Exactly as written, output each record given below.

▽

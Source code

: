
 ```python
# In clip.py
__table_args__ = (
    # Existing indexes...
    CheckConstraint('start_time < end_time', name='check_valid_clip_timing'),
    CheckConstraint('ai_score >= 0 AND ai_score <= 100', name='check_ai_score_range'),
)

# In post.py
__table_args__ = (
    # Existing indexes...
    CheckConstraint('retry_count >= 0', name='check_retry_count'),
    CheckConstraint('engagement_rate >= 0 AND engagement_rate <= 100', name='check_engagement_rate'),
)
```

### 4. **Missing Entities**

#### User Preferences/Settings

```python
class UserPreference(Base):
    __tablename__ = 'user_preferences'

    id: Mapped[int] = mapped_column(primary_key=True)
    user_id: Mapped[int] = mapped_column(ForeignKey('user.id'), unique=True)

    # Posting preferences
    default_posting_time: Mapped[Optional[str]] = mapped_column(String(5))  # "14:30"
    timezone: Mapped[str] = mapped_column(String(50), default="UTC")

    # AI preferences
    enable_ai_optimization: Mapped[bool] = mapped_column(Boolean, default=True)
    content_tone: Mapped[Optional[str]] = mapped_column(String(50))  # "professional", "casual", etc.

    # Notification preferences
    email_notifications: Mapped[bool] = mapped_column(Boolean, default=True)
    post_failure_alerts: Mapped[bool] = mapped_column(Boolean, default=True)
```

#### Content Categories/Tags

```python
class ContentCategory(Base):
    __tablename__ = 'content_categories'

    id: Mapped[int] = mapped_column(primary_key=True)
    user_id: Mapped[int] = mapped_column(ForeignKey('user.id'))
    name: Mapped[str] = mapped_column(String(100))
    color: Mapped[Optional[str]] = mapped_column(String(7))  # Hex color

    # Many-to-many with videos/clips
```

△

- TASK RESULT
Source code

:
 ```python
# In clip.py
__table_args__ = (
    # Existing indexes...
    CheckConstraint('start_time < end_time', name='check_valid_clip_timing'),
    CheckConstraint('ai_score >= 0 AND ai_score <= 100', name='check_ai_score_range'),
)

# In post.py
__table_args__ = (
    # Existing indexes...
    CheckConstraint('retry_count >= 0', name='check_retry_count'),
    CheckConstraint('engagement_rate >= 0 AND engagement_rate <= 100', name='check_engagement_rate'),
)
```

### 4. **Missing Entities**

#### User Preferences/Settings

```python
class UserPreference(Base):
    __tablename__ = 'user_preferences'

    id: Mapped[int] = mapped_column(primary_key=True)
    user_id: Mapped[int] = mapped_column(ForeignKey('user.id'), unique=True)

    # Posting preferences
    default_posting_time: Mapped[Optional[str]] = mapped_column(String(5))  # "14:30"
    timezone: Mapped[str] = mapped_column(String(50), default="UTC")

    # AI preferences
    enable_ai_optimization: Mapped[bool] = mapped_column(Boolean, default=True)
    content_tone: Mapped[Optional[str]] = mapped_column(String(50))  # "professional", "casual", etc.

    # Notification preferences
    email_notifications: Mapped[bool] = mapped_column(Boolean, default=True)
    post_failure_alerts: Mapped[bool] = mapped_column(Boolean, default=True)
```

#### Content Categories/Tags

```python
class ContentCategory(Base):
    __tablename__ = 'content_categories'

    id: Mapped[int] = mapped_column(primary_key=True)
    user_id: Mapped[int] = mapped_column(ForeignKey('user.id'))
    name: Mapped[str] = mapped_column(String(100))
    color: Mapped[Optional[str]] = mapped_column(String(7))  # Hex color

    # Many-to-many with videos/clips
```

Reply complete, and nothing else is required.